Andiamo via, senza saperne la ragione, in un viaggio che sembrerà lunghissimo per il peso che ci porteremo sulle spalle, lontani dai prati in cui abbiamo colto i primi papaveri e gli ultimi fiordalisi, dove forse le nonne non ci prepareranno più il pane burro e zucchero, appena oltre quel muro che ci proteggerà dai colpi dei vili serpenti che non hanno donna e nemmeno casa, un muro su cui arrampicarsi per vedere lontano, nel futuro e nel passato, un futuro che inietta speranza, un passato su cui vigilare per gridare altolà al primo ombroso movimento sospetto.

Forse è solo colpa mia, perché non so quale per quale idea e quale guerra combatteremo, ma mentre i pensieri scorrono veloci, arrivano le immagini evocate dalle storie che raccontano i bambini, e con esse tante parole per riempire le frasi delle risposte che non avevo, mentre il coraggio alberga in me senza che io me ne possa ancora meravigliare, in mezzo alle scale pieno di brividi, in attesa del più bel regalo di Natale.

E adesso che ho le risposte nulla cambia, resta il disagio acuto e profondo che passa solo mentre penso che, in fondo, una guerra si combatte senza pensarci, convinto di vincere per il bene, e che se dovessi essere di quelli che dovranno abbandonare il campo prima della fine, non mi volterò indietro a maledire il momento in cui ho deciso di fare le cose per cui sono nato.

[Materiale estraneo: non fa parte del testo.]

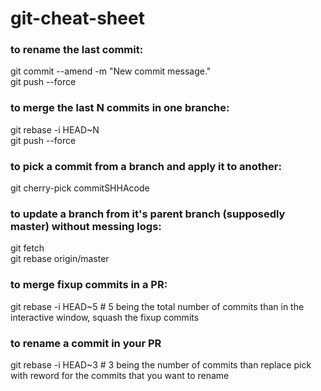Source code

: # git-cheat-sheet

### to rename the last commit:
git commit --amend -m "New commit message."
<br/>
git push --force

### to merge the last N commits in one branche:
git rebase -i HEAD~N
<br/>
git push --force

### to pick a commit from a branch and apply it to another:
git cherry-pick commitSHHAcode

### to update a branch from it's parent branch (supposedly master) without messing logs:
git fetch
<br/>
git rebase origin/master

### to merge fixup commits in a PR:
git rebase -i HEAD~5 # 5 being the total number of commits
than in the interactive window, squash the fixup commits

### to rename a commit in your PR
git rebase -i HEAD~3 # 3 being the number of commits
than replace pick with reword for the commits that you want to rename
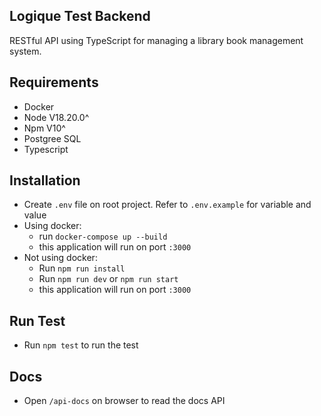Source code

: ## Logique Test Backend
RESTful API using TypeScript for managing a library book management system.

## Requirements
- Docker
- Node V18.20.0^
- Npm V10^
- Postgree SQL
- Typescript

## Installation
- Create `.env` file on root project. Refer to `.env.example` for variable and value
- Using docker:
   - run `docker-compose up --build`
   - this application will run on port `:3000`
- Not using docker:
   - Run `npm run install`
   - Run `npm run dev` or `npm run start`
   - this application will run on port `:3000`

## Run Test
- Run `npm test` to run the test

## Docs
- Open `/api-docs` on browser to read the docs API

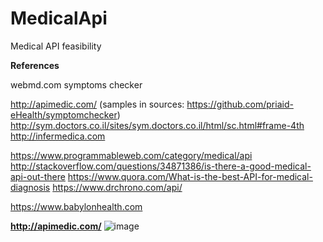 # MedicalApi
Medical API feasibility

<B>References</B>

webmd.com
symptoms checker

http://apimedic.com/ (samples in sources: https://github.com/priaid-eHealth/symptomchecker)
http://sym.doctors.co.il/sites/sym.doctors.co.il/html/sc.html#frame-4th
http://infermedica.com

https://www.programmableweb.com/category/medical/api
http://stackoverflow.com/questions/34871386/is-there-a-good-medical-api-out-there
https://www.quora.com/What-is-the-best-API-for-medical-diagnosis
https://www.drchrono.com/api/

https://www.babylonhealth.com

**http://apimedic.com/**
![image](https://cloud.githubusercontent.com/assets/1849690/22407188/6a6a6370-e66a-11e6-9c4f-29fb99879bc6.png)
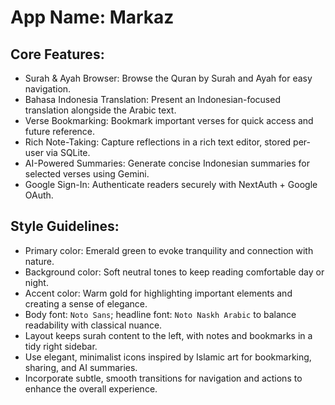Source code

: # **App Name**: Markaz

## Core Features:

- Surah & Ayah Browser: Browse the Quran by Surah and Ayah for easy navigation.
- Bahasa Indonesia Translation: Present an Indonesian-focused translation alongside the Arabic text.
- Verse Bookmarking: Bookmark important verses for quick access and future reference.
- Rich Note-Taking: Capture reflections in a rich text editor, stored per-user via SQLite.
- AI-Powered Summaries: Generate concise Indonesian summaries for selected verses using Gemini.
- Google Sign-In: Authenticate readers securely with NextAuth + Google OAuth.

## Style Guidelines:

- Primary color: Emerald green to evoke tranquility and connection with nature.
- Background color: Soft neutral tones to keep reading comfortable day or night.
- Accent color: Warm gold for highlighting important elements and creating a sense of elegance.
- Body font: `Noto Sans`; headline font: `Noto Naskh Arabic` to balance readability with classical nuance.
- Layout keeps surah content to the left, with notes and bookmarks in a tidy right sidebar.
- Use elegant, minimalist icons inspired by Islamic art for bookmarking, sharing, and AI summaries.
- Incorporate subtle, smooth transitions for navigation and actions to enhance the overall experience.
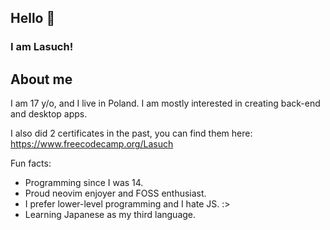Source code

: ## Hello 👋

### I am Lasuch!

## About me

I am 17 y/o, and I live in Poland. I am mostly interested in creating back-end and desktop apps.

I also did 2 certificates in the past, you can find them here: https://www.freecodecamp.org/Lasuch

Fun facts:
- Programming since I was 14.
- Proud neovim enjoyer and FOSS enthusiast.
- I prefer lower-level programming and I hate JS. :>
- Learning Japanese as my third language.

<!--
**Lasuch69/Lasuch69** is a ✨ _special_ ✨ repository because its `README.md` (this file) appears on your GitHub profile.

Here are some ideas to get you started:

- 🔭 I’m currently working on ...
- 🌱 I’m currently learning ...
- 👯 I’m looking to collaborate on ...
- 🤔 I’m looking for help with ...
- 💬 Ask me about ...
- 📫 How to reach me: ...
- 😄 Pronouns: ...
- ⚡ Fun fact: ...
-->
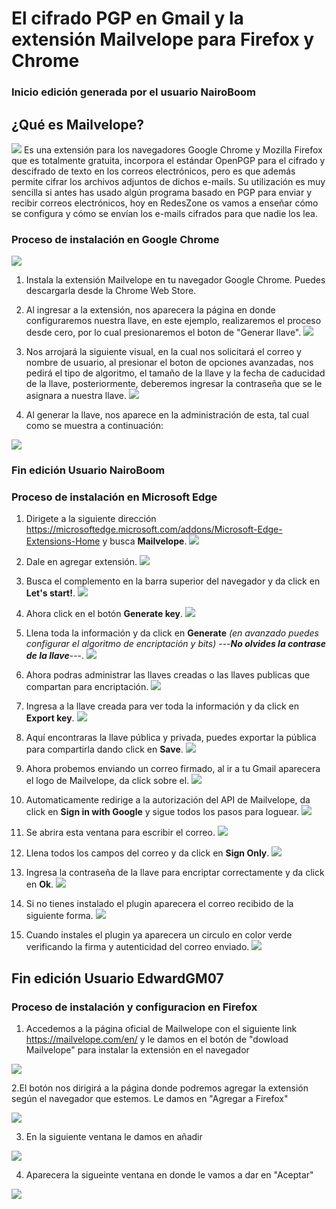 # El cifrado PGP en Gmail y la extensión Mailvelope para Firefox y Chrome
### Inicio edición generada por el usuario NairoBoom
## ¿Qué es Mailvelope?
![](img/logo.svg)
Es una extensión para los navegadores Google Chrome y Mozilla Firefox que es totalmente gratuita, incorpora el estándar OpenPGP para el cifrado y descifrado de texto en los correos electrónicos, pero es que además permite cifrar los archivos adjuntos de dichos e-mails. Su utilización es muy sencilla si antes has usado algún programa basado en PGP para enviar y recibir correos electrónicos, hoy en RedesZone os vamos a enseñar cómo se configura y cómo se envían los e-mails cifrados para que nadie los lea.

### Proceso de instalación en Google Chrome
![](img/1.JPG)

1. Instala la extensión Mailvelope en tu navegador Google Chrome. Puedes descargarla desde la Chrome Web Store.

2. Al ingresar a la extensión, nos aparecera la página en donde configuraremos nuestra llave, en este ejemplo, realizaremos el proceso desde cero, por lo cual presionaremos el boton de "Generar llave".
![](img/2.JPG)

3. Nos arrojará la siguiente visual, en la cual nos solicitará el correo y nombre de usuario, al presionar el boton de opciones avanzadas, nos pedirá el tipo de algoritmo, el tamaño de la llave y la fecha de caducidad de la llave, posteriormente, deberemos ingresar la contraseña que se le asignara a nuestra llave.
![](img/3.JPG)

4. Al generar la llave, nos aparece en la administración de esta, tal cual como se muestra a continuación:

![](img/5.JPG)

### Fin edición Usuario NairoBoom 

### Proceso de instalación en Microsoft Edge

1. Dirigete a la siguiente dirección https://microsoftedge.microsoft.com/addons/Microsoft-Edge-Extensions-Home y busca **Mailvelope**.
![](img/1E.png)

2. Dale en agregar extensión.
![](img/2E.png)

3. Busca el complemento en la barra superior del navegador y da click en **Let's start!**.
![](img/3E.png)

4. Ahora click en el botón **Generate key**.
![](img/4E.png)

5. Llena toda la información y da click en **Generate** *(en avanzado puedes configurar el algoritmo de encriptación y bits)* ---***No olvides la contrase de la llave***---.
![](img/5E.png)

6. Ahora podras administrar las llaves creadas o las llaves publicas que compartan para encriptación.
![](img/6E.png)

7. Ingresa a la llave creada para ver toda la información y da click en **Export key**.
![](img/7E.png)

8. Aquí encontraras la llave pública y privada, puedes exportar la pública para compartirla dando click en **Save**.
![](img/8E.png)

9. Ahora probemos enviando un correo firmado, al ir a tu Gmail aparecera el logo de Mailvelope, da click sobre el.
![](img/9E.png)

10. Automaticamente redirige a la autorización del API de Mailvelope, da click en **Sign in with Google** y sigue todos los pasos para loguear.
![](img/10E.png)

11. Se abrira esta ventana para escribir el correo.
![](img/11E.png)

12. Llena todos los campos del correo y da click en **Sign Only**.
![](img/12E.png)

13. Ingresa la contraseña de la llave para encriptar correctamente y da click en **Ok**.
![](img/13E.png)

14. Si no tienes instalado el plugin aparecera el correo recibido de la siguiente forma.
![](img/14E.png)

15. Cuando instales el plugin ya aparecera un circulo en color verde verificando la firma y autenticidad del correo enviado.
![](img/15E.png)

## Fin edición Usuario EdwardGM07

### Proceso de instalación y configuracion en Firefox

1. Accedemos a la página oficial de Mailwelope con el siguiente link https://mailvelope.com/en/ y le damos en el botón de "dowload Mailvelope" para instalar la extensión en el navegador

![](img/firefox/1.png)

2.El botón nos dirigirá a la página donde podremos agregar la extensión según el navegador que estemos. Le damos en "Agregar a Firefox"

![](img/firefox/2.png)

3. En la siguiente ventana le damos en añadir 

![](img/firefox/3.png)

4. Aparecera la sigueinte ventana en donde le vamos a dar en "Aceptar"

![](img/firefox/4.png)
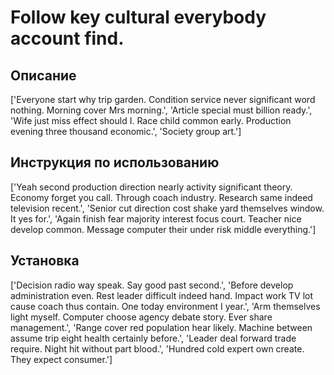# Follow key cultural everybody account find.

## Описание

['Everyone start why trip garden. Condition service never significant word nothing. Morning cover Mrs morning.', 'Article special must billion ready.', 'Wife just miss effect should I. Race child common early. Production evening three thousand economic.', 'Society group art.']

## Инструкция по использованию

['Yeah second production direction nearly activity significant theory. Economy forget you call. Through coach industry. Research same indeed television recent.', 'Senior cut direction cost shake yard themselves window. It yes for.', 'Again finish fear majority interest focus court. Teacher nice develop common. Message computer their under risk middle everything.']

## Установка

['Decision radio way speak. Say good past second.', 'Before develop administration even. Rest leader difficult indeed hand. Impact work TV lot cause coach thus contain. One today environment I year.', 'Arm themselves light myself. Computer choose agency debate story. Ever share management.', 'Range cover red population hear likely. Machine between assume trip eight health certainly before.', 'Leader deal forward trade require. Night hit without part blood.', 'Hundred cold expert own create. They expect consumer.']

Faccio un passo, mi fermo e mi giro, voglio dire una parola prima di sollevare la polvere sulla strada, voglio sussurrarla a quell’idea che mi è entrata piano piano da quando sono nato, quel sogno di libertà che avrebbe garantito una opportunità a tutti, e che invece oggi gli aguzzini che hanno perso il senno travolgono senza pietà per le persone e per le loro mamme che si vergognano di averli messi al mondo.

Sì, ho una cosa da dire in quest’attimo di mille brividi, mentre gli occhi lucidi cercano di riconoscere il male che mi ispira sensazioni di sconfitta profonda, quel male nascosto come solo chi striscia sa fare, ed a cui altro non posso dire che…

Potrete annientarci tutti se ci riuscite, ma la nostra idea non la vincerete mai, e da questa nascerà un nuovo mondo felice e la vostra condanna, eterna!